World Archery Arrow Award
The WA arrow award offers a guided path to improve all aspects of your archery, and is the perfect place to start for new archers looking to progress.
Each badge has four components to it: shooting ability, form and technique, general knowledge, and archery equipment skills. As archers work through the scheme they progress from being a beginner to become an experienced archer capable of maintaining their equipment, shooting competitive scores with good form, with a broad knowledge of the archery field.
The syllabus for each award can be found at the following links:
To obtain the award you need to be witnessed shooting the required score at a club session. You then need to be observed by one of the club coaches to ensure that your form is correct. Finally they will give you a quick quiz to ensure you have obtained the relevant knowledge.
The evaluation sheets for each award can be found at the following links, please print one off and get your coach to fill it out as you complete the award:
Once you have been signed off then you can obtain the relevant badge by emailing the club records officer. The first badge is free, with subsequent badges costing £3 each.
Once you begin shooting outdoors you might find it either tempting or daunting to shoot at longer distances. The 252 scheme offers a controlled way to make this progression, gradually increasing in distance and ensuring that you can shoot reliably before advancing.
The badges require an archer to achieve a certain score at imperial distances ranging from 20 to 100 yards.

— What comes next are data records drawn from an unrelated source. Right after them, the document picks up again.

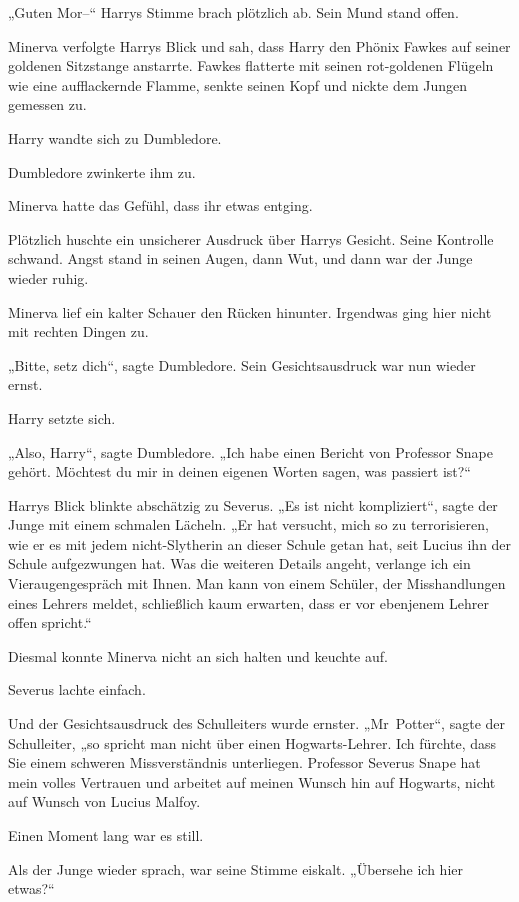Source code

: {„Guten Mor--“ Harrys Stimme brach plötzlich ab. Sein Mund stand offen.

Minerva verfolgte Harrys Blick und sah, dass Harry den Phönix Fawkes auf seiner goldenen Sitzstange anstarrte. Fawkes flatterte mit seinen rot-goldenen Flügeln wie eine aufflackernde Flamme, senkte seinen Kopf und nickte dem Jungen gemessen zu.

Harry wandte sich zu Dumbledore.

Dumbledore zwinkerte ihm zu.

Minerva hatte das Gefühl, dass ihr etwas entging.

Plötzlich huschte ein unsicherer Ausdruck über Harrys Gesicht. Seine Kontrolle schwand. Angst stand in seinen Augen, dann Wut, und dann war der Junge wieder ruhig.

Minerva lief ein kalter Schauer den Rücken hinunter. Irgendwas ging hier nicht mit rechten Dingen zu.

„Bitte, setz dich“, sagte Dumbledore. Sein Gesichtsausdruck war nun wieder ernst.

Harry setzte sich.

„Also, Harry“, sagte Dumbledore. „Ich habe einen Bericht von Professor Snape gehört. Möchtest du mir in deinen eigenen Worten sagen, was passiert ist?“

Harrys Blick blinkte abschätzig zu Severus. „Es ist nicht kompliziert“, sagte der Junge mit einem schmalen Lächeln. „Er hat versucht, mich so zu terrorisieren, wie er es mit jedem nicht-Slytherin an dieser Schule getan hat, seit Lucius ihn der Schule aufgezwungen hat. Was die weiteren Details angeht, verlange ich ein Vieraugengespräch mit Ihnen. Man kann von einem Schüler, der Misshandlungen eines Lehrers meldet, schließlich kaum erwarten, dass er vor ebenjenem Lehrer offen spricht.“

Diesmal konnte Minerva nicht an sich halten und keuchte auf.

Severus lachte einfach.

Und der Gesichtsausdruck des Schulleiters wurde ernster. „Mr~Potter“, sagte der Schulleiter, „so spricht man nicht über einen Hogwarts-Lehrer. Ich fürchte, dass Sie einem schweren Missverständnis unterliegen. Professor Severus Snape hat mein volles Vertrauen und arbeitet auf meinen Wunsch hin auf Hogwarts, nicht auf Wunsch von Lucius Malfoy.

Einen Moment lang war es still.

Als der Junge wieder sprach, war seine Stimme eiskalt. „Übersehe ich hier etwas?“

}
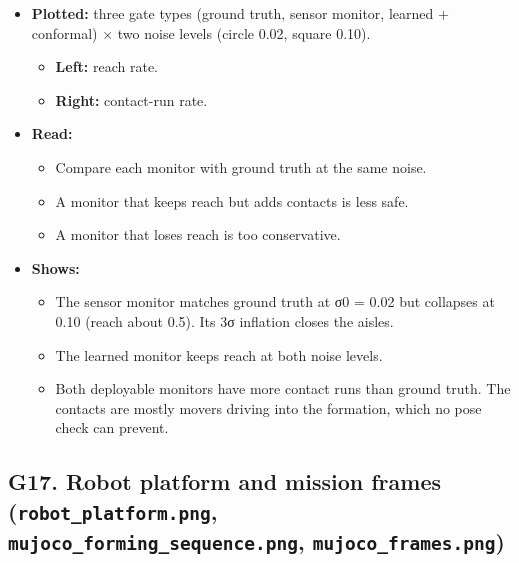 \documentclass[
  10.5pt,
  a4paper,
]{article}
\providecommand{\tightlist}{%
  \setlength{\itemsep}{0pt}\setlength{\parskip}{0pt}}
\begin{document}
\begin{itemize}
\tightlist
\item
  \textbf{Plotted:} three gate types (ground truth, sensor monitor,
  learned + conformal) × two noise levels (circle 0.02, square 0.10).

  \begin{itemize}
  \tightlist
  \item
    \textbf{Left:} reach rate.
  \item
    \textbf{Right:} contact-run rate.
  \end{itemize}
\item
  \textbf{Read:}

  \begin{itemize}
  \tightlist
  \item
    Compare each monitor with ground truth at the same noise.
  \item
    A monitor that keeps reach but adds contacts is less safe.
  \item
    A monitor that loses reach is too conservative.
  \end{itemize}
\item
  \textbf{Shows:}

  \begin{itemize}
  \tightlist
  \item
    The sensor monitor matches ground truth at σ0 = 0.02 but collapses
    at 0.10 (reach about 0.5). Its 3σ inflation closes the aisles.
  \item
    The learned monitor keeps reach at both noise levels.
  \item
    Both deployable monitors have more contact runs than ground truth.
    The contacts are mostly movers driving into the formation, which no
    pose check can prevent.
  \end{itemize}
\end{itemize}

\hypertarget{g17.-robot-platform-and-mission-frames-robot_platform.png-mujoco_forming_sequence.png-mujoco_frames.png}{%
\subsection{\texorpdfstring{G17. Robot platform and mission frames
(\texttt{robot\_platform.png}, \texttt{mujoco\_forming\_sequence.png},
\texttt{mujoco\_frames.png})}{G17. Robot platform and mission frames (robot\_platform.png, mujoco\_forming\_sequence.png, mujoco\_frames.png)}}\label{g17.-robot-platform-and-mission-frames-robot_platform.png-mujoco_forming_sequence.png-mujoco_frames.png}}
\end{document}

The badge is named after the score required by recurve archers, but they are available to all bow styles at different score thresholds.
Scores must be shot during a club session, and witnessed by another club member. The score must be obtained twice in one season at separate sessions in order to claim a badge.
You are allowed one end of sighting arrows followed by 36 scored arrows in which you need to achieve the following score:
- Compound – 288 (average of 3 gold, 3 red each end)
- Recurve – 252 (average of red each end)
- Barebow – 162 (approx. all on the boss each end)
- Longbow – 108 (approx. 4 hits each end)
Badges can be claimed from the club records officer on production of two signed scorecards. The first badge is free, with subsequent badges costing £3 each.
Archery GB Classification Scheme
This section is currently under construction.
Please return later for information about both indoor and outdoor handicap schemes.
Rose awards are run by Archery GB. In 1844, the first Grand National Meeting was held at York, where a 12 dozen round now known as the York round was shot. The award given was the White Rose of Yorkshire. These days a white rose badge can be claimed by reaching certain score thresholds in a York or Hereford competition.
Rose awards range from white to purple, and can be claimed at any York/Hereford UK Record Status event by filling out a form at the end of the competition. Awards are made for gentlemen shooting the York round, and ladies the Hereford. The scores required are as follows.
Please note that Rose awards cannot be back-claimed. I.e. if you claim a red in your first competition you cannot claim blue-white in subsequent competitions.
World Archery Stars
The WA (formerly FITA) stars are run by World Archery and awarded the WA1440 round.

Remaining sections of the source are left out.